该研究由Mine Koprulu等来自Queen Mary University of London、University of Cambridge、University College London等多所英国顶尖学术机构的学者团队完成,于2025年发表在《Nature Communications》期刊(DOI: 10.1038/s41467-025-59034-4)。研究聚焦人类血浆蛋白质组(plasma proteome)的性别差异遗传调控机制,属于分子遗传学与精准医学交叉领域。
性别差异在疾病发展和预后中起重要作用,但相关分子机制尚不明确。既往研究多关注性激素或X染色体编码蛋白的影响,而对全基因组范围内蛋白质水平的性别特异性遗传调控缺乏系统性探索。血浆蛋白质组作为连接基因组与表型的生物活性实体,其性别差异的遗传基础研究具有双重意义:一方面可揭示疾病性别差异的分子机制,另一方面为性别特异性的药物靶点发现提供依据。
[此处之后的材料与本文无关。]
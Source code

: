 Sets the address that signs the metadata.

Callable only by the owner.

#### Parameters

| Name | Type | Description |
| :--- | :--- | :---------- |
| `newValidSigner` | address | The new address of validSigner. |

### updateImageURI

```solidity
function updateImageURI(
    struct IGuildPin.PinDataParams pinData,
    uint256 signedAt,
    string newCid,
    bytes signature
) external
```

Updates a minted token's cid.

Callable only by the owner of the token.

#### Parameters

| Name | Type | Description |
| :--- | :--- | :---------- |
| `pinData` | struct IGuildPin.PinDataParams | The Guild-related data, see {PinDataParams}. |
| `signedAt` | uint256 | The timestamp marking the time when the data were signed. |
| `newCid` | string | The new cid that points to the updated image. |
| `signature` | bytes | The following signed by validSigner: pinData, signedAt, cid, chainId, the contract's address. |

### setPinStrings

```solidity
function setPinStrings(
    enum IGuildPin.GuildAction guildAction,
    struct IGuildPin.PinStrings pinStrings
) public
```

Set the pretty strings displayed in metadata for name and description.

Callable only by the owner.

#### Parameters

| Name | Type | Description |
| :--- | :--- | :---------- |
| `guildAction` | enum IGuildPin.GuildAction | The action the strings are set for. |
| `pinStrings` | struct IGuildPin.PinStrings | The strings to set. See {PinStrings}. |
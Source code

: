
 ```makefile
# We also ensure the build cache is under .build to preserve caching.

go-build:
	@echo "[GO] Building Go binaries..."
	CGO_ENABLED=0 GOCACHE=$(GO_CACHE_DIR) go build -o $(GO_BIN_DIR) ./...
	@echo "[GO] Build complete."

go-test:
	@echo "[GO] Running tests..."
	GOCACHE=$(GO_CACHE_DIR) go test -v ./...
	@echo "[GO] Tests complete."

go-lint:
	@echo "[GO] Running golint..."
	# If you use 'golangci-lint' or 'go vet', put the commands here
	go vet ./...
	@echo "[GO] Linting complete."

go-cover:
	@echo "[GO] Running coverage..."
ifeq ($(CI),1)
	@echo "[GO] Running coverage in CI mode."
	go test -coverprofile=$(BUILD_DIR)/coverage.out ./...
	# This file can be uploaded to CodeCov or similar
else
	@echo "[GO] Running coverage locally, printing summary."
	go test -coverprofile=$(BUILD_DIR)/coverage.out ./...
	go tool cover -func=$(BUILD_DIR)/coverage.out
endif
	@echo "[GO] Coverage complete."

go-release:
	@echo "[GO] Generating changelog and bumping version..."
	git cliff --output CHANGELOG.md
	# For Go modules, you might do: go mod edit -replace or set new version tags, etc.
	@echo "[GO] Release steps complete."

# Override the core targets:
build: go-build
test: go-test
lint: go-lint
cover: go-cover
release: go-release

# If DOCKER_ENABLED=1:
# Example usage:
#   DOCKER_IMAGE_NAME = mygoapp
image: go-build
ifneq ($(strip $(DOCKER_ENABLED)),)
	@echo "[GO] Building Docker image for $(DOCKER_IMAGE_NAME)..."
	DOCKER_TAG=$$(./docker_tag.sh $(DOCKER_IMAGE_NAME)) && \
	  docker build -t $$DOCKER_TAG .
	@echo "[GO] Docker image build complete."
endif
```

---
本研究通过大规模队列分析,首次全面评估了血浆蛋白质丰度差异与遗传调控的性别特异性模式。
研究分为三个核心流程:
1. 队列与数据准备
整合两个独立队列:
- Fenland研究(n=8,348):使用SomaLogic aptamer技术测量4,775种蛋白质(4,979个aptamer),覆盖30-64岁人群
- UK Biobank(n=48,017):采用Olink抗体技术检测2,923种蛋白质,针对49-60岁人群
严格质控包括:基因组匹配(XX/XY染色体验证)、蛋白质检测标准化(杂交校正、信号归一化)、协变量调整(年龄、采样批次等)。
2. 性别差异分析
- 蛋白质丰度差异:线性回归模型分析5,823个蛋白质靶点,Bonferroni校正显著性阈值(aptamer: p<1.01×10⁻⁵;抗体: p<1.71×10⁻⁵)
- 遗传关联研究:
- 性别分层全基因组关联分析(GWAS),采用FastGWA(Fenland)和REGENIE(UK Biobank)算法
- 定义性别差异蛋白质数量性状位点(sex-differential pQTLs, sd-pQTLs)的标准:至少一个性别中p×10⁻⁸且性别间异质性p<1.01×10⁻¹¹(aptamer)或p<1.71×10⁻¹¹(抗体)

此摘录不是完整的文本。